Accomodating our growing population is one of our community’s most pressing concerns.
This was highlighted in a recent report by the Productivity Commission, in which Australians were surveyed about attitudes to population growth and the increased density required to house it.
The report found that the majority of Australians indicated that they would not like increased population. In Melbourne, 52 per cent said they would not like it, while a mere 11 per cent said they would.
The reasons behind the resistance to higher population were not surprising: 86 per cent said increased traffic congestion was the main reason, followed by increased noise and loss of street appeal. Shadows from higher buildings and decreased property values were also cited as a problem.

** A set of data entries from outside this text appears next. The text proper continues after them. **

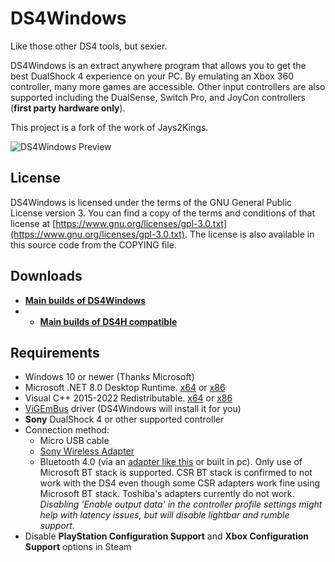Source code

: # DS4Windows

Like those other DS4 tools, but sexier.

DS4Windows is an extract anywhere program that allows you to get the best
DualShock 4 experience on your PC. By emulating an Xbox 360 controller, many
more games are accessible. Other input controllers are also supported including the
DualSense, Switch Pro, and JoyCon controllers (**first party hardware only**).

This project is a fork of the work of Jays2Kings.

![DS4Windows Preview](https://raw.githubusercontent.com/Ryochan7/DS4Windows/jay/ds4winwpf_screen_20200412.png)

## License

DS4Windows is licensed under the terms of the GNU General Public License version 3.
You can find a copy of the terms and conditions of that license at
[https://www.gnu.org/licenses/gpl-3.0.txt](https://www.gnu.org/licenses/gpl-3.0.txt). The license is also
available in this source code from the COPYING file.

## Downloads

- **[Main builds of DS4Windows](https://github.com/Ryochan7/DS4Windows/releases)**
- - **[Main builds of DS4H compatible](https://github.com/Red--Code/DS4H-DS4Windows_H/releases)**

## Requirements

- Windows 10 or newer (Thanks Microsoft)
- Microsoft .NET 8.0 Desktop Runtime. [x64](https://dotnet.microsoft.com/en-us/download/dotnet/thank-you/runtime-desktop-8.0.0-windows-x64-installer) or [x86](https://dotnet.microsoft.com/en-us/download/dotnet/thank-you/runtime-desktop-8.0.0-windows-x86-installer)
- Visual C++ 2015-2022 Redistributable. [x64](https://aka.ms/vs/17/release/vc_redist.x64.exe) or [x86](https://aka.ms/vs/17/release/vc_redist.x86.exe)
- [ViGEmBus](https://vigem.org/) driver (DS4Windows will install it for you)
- **Sony** DualShock 4 or other supported controller
- Connection method:
  - Micro USB cable
  - [Sony Wireless Adapter](https://www.amazon.com/gp/product/B01KYVLKG2)
  - Bluetooth 4.0 (via an
  [adapter like this](https://www.newegg.com/Product/Product.aspx?Item=N82E16833166126)
  or built in pc). Only use of Microsoft BT stack is supported. CSR BT stack is
  confirmed to not work with the DS4 even though some CSR adapters work fine
  using Microsoft BT stack. Toshiba's adapters currently do not work.
  *Disabling 'Enable output data' in the controller profile settings might help with latency issues, but will disable lightbar and rumble support.*
- Disable **PlayStation Configuration Support** and
**Xbox Configuration Support** options in Steam
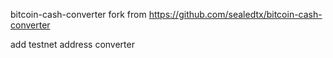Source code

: bitcoin-cash-converter
fork from https://github.com/sealedtx/bitcoin-cash-converter

add testnet address converter
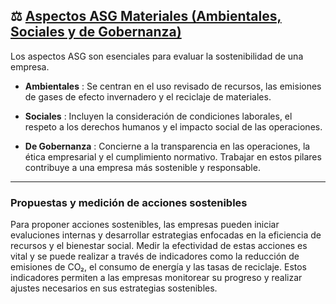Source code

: ## ⚖️ [Aspectos ASG Materiales  (Ambientales, Sociales y de Gobernanza)](README.md)


Los aspectos ASG son esenciales para evaluar la sostenibilidad de una empresa.

- **Ambientales** :  Se centran en el uso revisado de recursos, las emisiones de gases de efecto invernadero y el reciclaje de materiales.

- **Sociales** :  Incluyen la consideración de condiciones laborales, el respeto a los derechos humanos y el impacto social de las operaciones.

- **De Gobernanza** :  Concierne a la transparencia en las operaciones, la ética empresarial y el cumplimiento normativo. Trabajar en estos pilares contribuye a una empresa más sostenible y responsable.

----

### Propuestas y medición de acciones sostenibles

Para proponer acciones sostenibles, las empresas pueden iniciar evaluciones internas y desarrollar estrategias enfocadas en la eficiencia de recursos y el bienestar social. Medir la efectividad de estas acciones es vital y se puede realizar a través de indicadores como la reducción de emisiones de CO₂, el consumo de energía y las tasas de reciclaje. Estos indicadores permiten a las empresas monitorear su progreso y realizar ajustes necesarios en sus estrategias sostenibles.

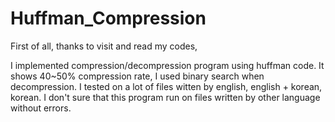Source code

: # Huffman_Compression

First of all, thanks to visit and read my codes,

I implemented compression/decompression program using huffman code.
It shows 40~50% compression rate, I used binary search when decompression.
I tested on a lot of files witten by english, english + korean, korean. I don't sure that this program run on files written by other language without errors.
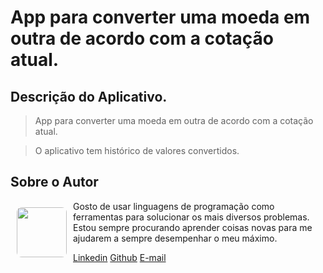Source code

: # App para converter uma moeda em outra de acordo com a cotação atual.



## Descrição do Aplicativo.
> App para converter uma moeda em outra de acordo com a cotação atual.

> O aplicativo tem histórico de valores convertidos.

## Sobre o Autor
<img align="left" width="80" height="80" margin-right="150px" style="border-radius: 10%; margin: 10px" src="https://avatars.githubusercontent.com/u/35543003?v=4">

Gosto de usar linguagens de programação como ferramentas para solucionar os mais diversos problemas. Estou sempre procurando aprender coisas novas para me ajudarem a sempre desempenhar o meu máximo.

[Linkedin](https://www.linkedin.com/in/matheus-sanches-55336b60/) [Github](https://github.com/Monoclinico) [E-mail](mailto:matheussanchesleme@outlook.com)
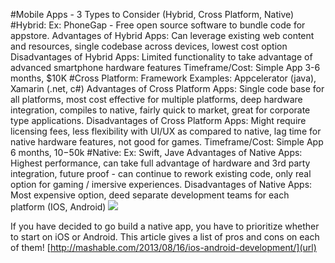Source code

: #Mobile Apps - 3 Types to Consider (Hybrid, Cross Platform, Native)
#Hybrid:
  Ex: PhoneGap - Free open source software to bundle code for appstore.
  Advantages of Hybrid Apps: Can leverage existing web content and resources, single codebase across devices, lowest cost option
  Disadvantages of Hybrid Apps: Limited functionality to take advantage of advanced smartphone hardware features
  Timeframe/Cost: Simple App 3-6 months, $10K
#Cross Platform:
  Framework Examples: Appcelerator (java), Xamarin (.net, c#)
  Advantages of Cross Platform Apps: Single code base for all platforms, most cost effective for multiple platforms, deep hardware integration, compiles to native, fairly quick to market, great for corporate type applications.
  Disadvantages of Cross Platform Apps: Might require licensing fees, less flexibility with UI/UX as compared to native, lag time for native hardware features, not good for games.
  Timeframe/Cost: Simple App 6 months, $10-$50k
#Native:
  Ex: Swift, Jave
  Advantages of Native Apps: Highest performance, can take full advantage of hardware and 3rd party integration, future proof - can continue to rework existing code, only real option for gaming / imersive experiences.
  Disadvantages of Native Apps: Most expensive option, deed separate development teams for each platform (IOS, Android)
  ![](https://cloud.githubusercontent.com/assets/17224915/13376087/6c693466-dd7f-11e5-9c4f-ddbcc1bf849b.jpg)

If you have decided to go build a native app, you have to prioritize whether to start on iOS or Android. This article gives a list of pros and cons on each of them!
[http://mashable.com/2013/08/16/ios-android-development/](url)
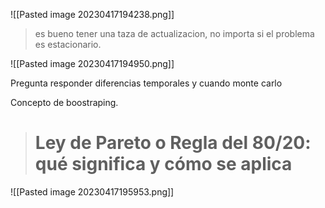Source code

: ![[Pasted image 20230417194238.png]]

> es bueno tener una taza de actualizacion, no importa si el problema es estacionario.

![[Pasted image 20230417194950.png]]

Pregunta responder diferencias temporales y cuando monte carlo

Concepto de boostraping.

> # Ley de Pareto o Regla del 80/20: qué significa y cómo se aplica

![[Pasted image 20230417195953.png]]

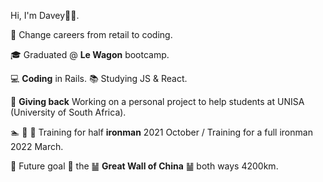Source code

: Hi, I'm Davey👋🏻.

🛒  Change careers from retail to coding.

🎓  Graduated @ **Le Wagon** bootcamp.

💻  **Coding** in Rails.  📚 Studying JS & React.

🌱  **Giving back** Working on a personal project to help students at UNISA (University of South Africa).

🏊 🏃 🚴  Training for half **ironman** 2021 October / Training for a full ironman 2022 March.

 🎯  Future goal 🏃 the ䷡ **Great Wall of China** ䷡ both ways 4200km.
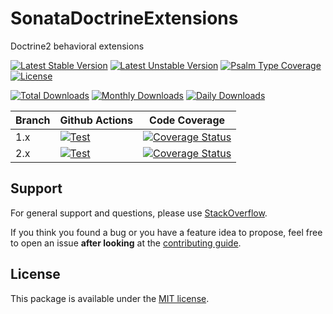 <!--
DO NOT EDIT THIS FILE!

It's auto-generated by sonata-project/dev-kit package.
-->

# SonataDoctrineExtensions

Doctrine2 behavioral extensions

[![Latest Stable Version](https://poser.pugx.org/sonata-project/doctrine-extensions/v/stable)](https://packagist.org/packages/sonata-project/doctrine-extensions)
[![Latest Unstable Version](https://poser.pugx.org/sonata-project/doctrine-extensions/v/unstable)](https://packagist.org/packages/sonata-project/doctrine-extensions)
[![Psalm Type Coverage][shepherd_stable_badge]][shepherd_stable_link]
[![License](https://poser.pugx.org/sonata-project/doctrine-extensions/license)](https://packagist.org/packages/sonata-project/doctrine-extensions)

[![Total Downloads](https://poser.pugx.org/sonata-project/doctrine-extensions/downloads)](https://packagist.org/packages/sonata-project/doctrine-extensions)
[![Monthly Downloads](https://poser.pugx.org/sonata-project/doctrine-extensions/d/monthly)](https://packagist.org/packages/sonata-project/doctrine-extensions)
[![Daily Downloads](https://poser.pugx.org/sonata-project/doctrine-extensions/d/daily)](https://packagist.org/packages/sonata-project/doctrine-extensions)

Branch | Github Actions | Code Coverage |
------ | -------------- | ------------- |
1.x | [![Test][test_stable_badge]][test_stable_link] | [![Coverage Status][coverage_stable_badge]][coverage_stable_link] |
2.x | [![Test][test_unstable_badge]][test_unstable_link] | [![Coverage Status][coverage_unstable_badge]][coverage_unstable_link] |

## Support

For general support and questions, please use [StackOverflow](http://stackoverflow.com/questions/tagged/sonata).

If you think you found a bug or you have a feature idea to propose, feel free to open an issue
**after looking** at the [contributing guide](CONTRIBUTING.md).

## License

This package is available under the [MIT license](LICENSE).

[test_stable_badge]: https://github.com/sonata-project/sonata-doctrine-extensions/workflows/Test/badge.svg?branch=1.x
[test_stable_link]: https://github.com/sonata-project/sonata-doctrine-extensions/actions?query=workflow:test+branch:1.x
[test_unstable_badge]: https://github.com/sonata-project/sonata-doctrine-extensions/workflows/Test/badge.svg?branch=2.x
[test_unstable_link]: https://github.com/sonata-project/sonata-doctrine-extensions/actions?query=workflow:test+branch:2.x

[coverage_stable_badge]: https://codecov.io/gh/sonata-project/sonata-doctrine-extensions/branch/1.x/graph/badge.svg
[coverage_stable_link]: https://codecov.io/gh/sonata-project/sonata-doctrine-extensions/branch/1.x
[coverage_unstable_badge]: https://codecov.io/gh/sonata-project/sonata-doctrine-extensions/branch/2.x/graph/badge.svg
[coverage_unstable_link]: https://codecov.io/gh/sonata-project/sonata-doctrine-extensions/branch/2.x
[shepherd_stable_badge]: https://shepherd.dev/github/sonata-project/sonata-doctrine-extensions/coverage.svg
[shepherd_stable_link]: https://shepherd.dev/github/sonata-project/sonata-doctrine-extensions

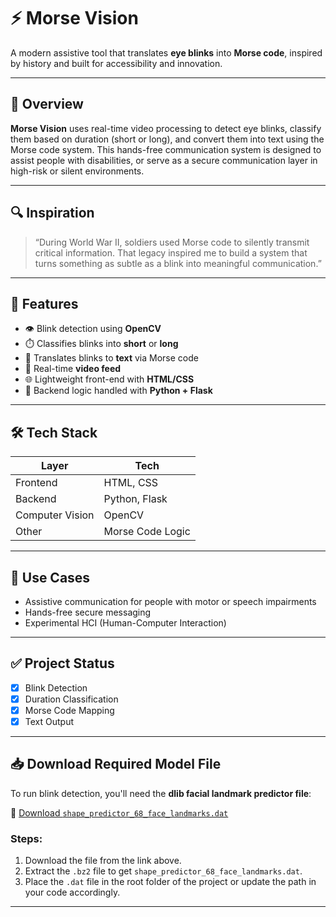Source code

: # ⚡ Morse Vision

A modern assistive tool that translates **eye blinks** into **Morse code**, inspired by history and built for accessibility and innovation.

---

## 🚀 Overview

**Morse Vision** uses real-time video processing to detect eye blinks, classify them based on duration (short or long), and convert them into text using the Morse code system. This hands-free communication system is designed to assist people with disabilities, or serve as a secure communication layer in high-risk or silent environments.

---

## 🔍 Inspiration

> “During World War II, soldiers used Morse code to silently transmit critical information. That legacy inspired me to build a system that turns something as subtle as a blink into meaningful communication.”

---

## 🧠 Features

- 👁️ Blink detection using **OpenCV**
- ⏱️ Classifies blinks into **short** or **long**
- 🔡 Translates blinks to **text** via Morse code
- 🎥 Real-time **video feed**
- 🌐 Lightweight front-end with **HTML/CSS**
- 🧪 Backend logic handled with **Python + Flask**

---

## 🛠️ Tech Stack

| Layer         | Tech                |
|---------------|---------------------|
| Frontend      | HTML, CSS           |
| Backend       | Python, Flask       |
| Computer Vision | OpenCV             |
| Other         | Morse Code Logic    |

---

## 🎯 Use Cases

- Assistive communication for people with motor or speech impairments
- Hands-free secure messaging
- Experimental HCI (Human-Computer Interaction)

---

## ✅ Project Status

- [x] Blink Detection
- [x] Duration Classification
- [x] Morse Code Mapping
- [x] Text Output

---

## 📥 Download Required Model File

To run blink detection, you'll need the **dlib facial landmark predictor file**:

🔗 [Download `shape_predictor_68_face_landmarks.dat`](https://github.com/davisking/dlib-models/raw/master/shape_predictor_68_face_landmarks.dat.bz2)

### Steps:
1. Download the file from the link above.
2. Extract the `.bz2` file to get `shape_predictor_68_face_landmarks.dat`.
3. Place the `.dat` file in the root folder of the project or update the path in your code accordingly.

---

Conversely, those who were in favour of increased population cited increased property values, improved services and more vibrant suburbs as positive factors.
It’s fascinating that on both sides of the debate, property values are an issue.
While not included in the survey, the message is clear that most people do not want to see housing affordability further reduced.
Those surveyed were also asked to rate different types of development, indicating which of five different variants they most favoured. The least popular form was ‘multiple dwellings replacing single dwellings’ (basically infill development), which 53 per cent of those surveyed opposed; compare this to the much more favourable rating given to ‘residential development in a new area’, which was only opposed by 29 per cent.
The problem for our community and its decision makers is that none of these factors adds up to a solution.
Opposition to infill development is in part why the cost of infill development is higher and the preference given to ‘greenfields’ development results in higher costs for government in the form of more roads and public transport.
Given that the inability to provide enough homes is the main cause of reduced affordability, solving this issue will also provide the keys to improved housing affordability.